The Credit Score section addresses the Frequently Asked Questions (FAQs) on credit score CIBIL reports, and informs you of how your credit score impacts your credit card and loan eligibility. A credit score is provided by credit bureaus like CIBIL, Equifax and Experian. Banks and NBFCs (Non Banking Financial Companies) value the potential risk posed by each customer by checking their credit score, be it the CIBIL score, Equifax score, or Experian score. Transunion CIBIL Limited, formerly Credit Information Bureau India Limited, is the most well known and one of the oldest bureaus in India. Your credit score helps the lender to determine whether you are eligible to avail loans and credit limits.

How Is My CIBIL Score Calculated?

Your CIBIL score is a 3 digit number and ranges from 300-900. Having a CIBIL score of over 750 is a good thing, in which case many lenders will be willing to give you a loan/ credit card. The CIBIL score is calculated on a number of factors, especially on your payment history. Your repayment record to date makes up 35% of your CIBIL score. Additionally, among an entire host of other factors that contribute to your score, the significant ones are

  1. Your total available credit balance
  2. Balance between your secured and unsecured loans
  3. Total number of credit cards and loans you have
  4. Credit utilization

What If I Have Never Had A Credit Card Or Loan Before?

In case a borrower does not have a credit history, CIBIL or whichever bureau is calculating the score, marks the case as NH or ‘No History’. In most of these cases, banks and NBFCs will be unwilling to give a loan, while others might charge very high rates of interest and not provide you with any unsecured credit facilities.

How To Establish A Credit Score:

Since banks and NBFCs can’t look at your credit history, they take other factors like your income and employment stability into consideration. If you are new to the credit, you can try

  1. Getting a secured credit card and paying all your bills on time.
  2. Making sure you do not apply for too many credit cards or loans within a short period of time.

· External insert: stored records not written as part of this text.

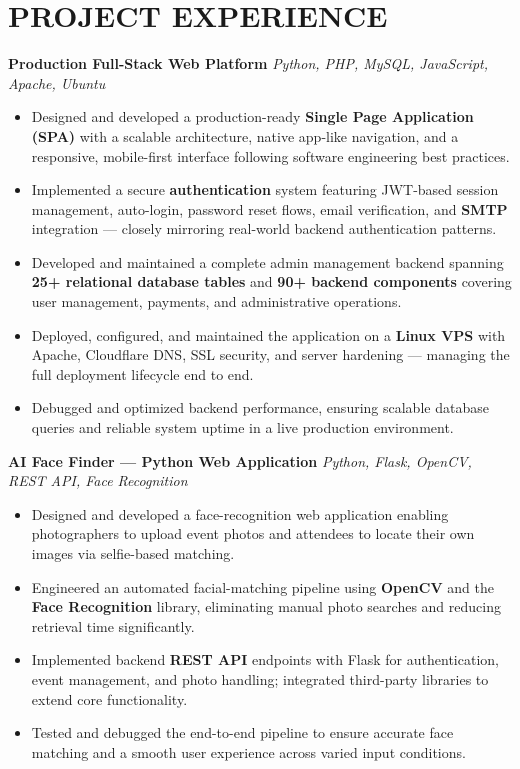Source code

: \documentclass[10.5pt,a4paper]{article}
\newcommand{\role}[2]{\textbf{#1} \hfill \textit{#2}}
\begin{document}
\section*{PROJECT EXPERIENCE}

\role{Production Full-Stack Web Platform}{Python, PHP, MySQL, JavaScript, Apache, Ubuntu}
\begin{itemize}
\item Designed and developed a production-ready \textbf{Single Page Application (SPA)} with a scalable architecture, native app-like navigation, and a responsive, mobile-first interface following software engineering best practices.
\item Implemented a secure \textbf{authentication} system featuring JWT-based session management, auto-login, password reset flows, email verification, and \textbf{SMTP} integration — closely mirroring real-world backend authentication patterns.
\item Developed and maintained a complete admin management backend spanning \textbf{25+ relational database tables} and \textbf{90+ backend components} covering user management, payments, and administrative operations.
\item Deployed, configured, and maintained the application on a \textbf{Linux VPS} with Apache, Cloudflare DNS, SSL security, and server hardening — managing the full deployment lifecycle end to end.
\item Debugged and optimized backend performance, ensuring scalable database queries and reliable system uptime in a live production environment.
\end{itemize}

\role{AI Face Finder — Python Web Application}{Python, Flask, OpenCV, REST API, Face Recognition}
\begin{itemize}
\item Designed and developed a face-recognition web application enabling photographers to upload event photos and attendees to locate their own images via selfie-based matching.
\item Engineered an automated facial-matching pipeline using \textbf{OpenCV} and the \textbf{Face Recognition} library, eliminating manual photo searches and reducing retrieval time significantly.
\item Implemented backend \textbf{REST API} endpoints with Flask for authentication, event management, and photo handling; integrated third-party libraries to extend core functionality.
\item Tested and debugged the end-to-end pipeline to ensure accurate face matching and a smooth user experience across varied input conditions.
\end{itemize}
\end{document}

How To Improve Your Credit Score:

  1. Pay bills on time. Making even one late payment, partial payment, or skipping a payment altogether has a negative effect on your credit score. Regardless of whether the amount is small or great, the impact on your credit score is great.
  2. Keep credit balance low. Don’t exceed more than 50% of your credit limit. This ensures your credit utilization ratio – the proportion of actual spending to credit limit – is at a lower rate and has a positive impact on your score.
  3. Apply for new accounts only when needed. Make sure you don’t open too many credit accounts.
  4. Pay your entire bill amounts rather than just the minimum amount for your credit cards.

The Importance Of Checking Your Credit Score:

Your credit score has a direct impact on whether you get a new house, new car or even a new job. Regularly reading your CIBIL report, pointing out and reporting inaccurate details, and ensuring accuracy of your CIBIL report are advisable to maintain a perfect credit score. Also, banks and lenders check your CIBIL score when you apply for a loan. It is in your best interest to check your credit score/ CIBIL report before you approach a bank for a loan.

If your credit score is currently low, stop applying for credit. Every time you apply for a loan with a poor CIBIL score, you will either be rejected, or you will get a loan approval with a high rate of interest. Every rejection will further reduce your CIBIL score. Therefore it is advisable to first bring your credit score to 750, and only then apply for a loan/ credit card.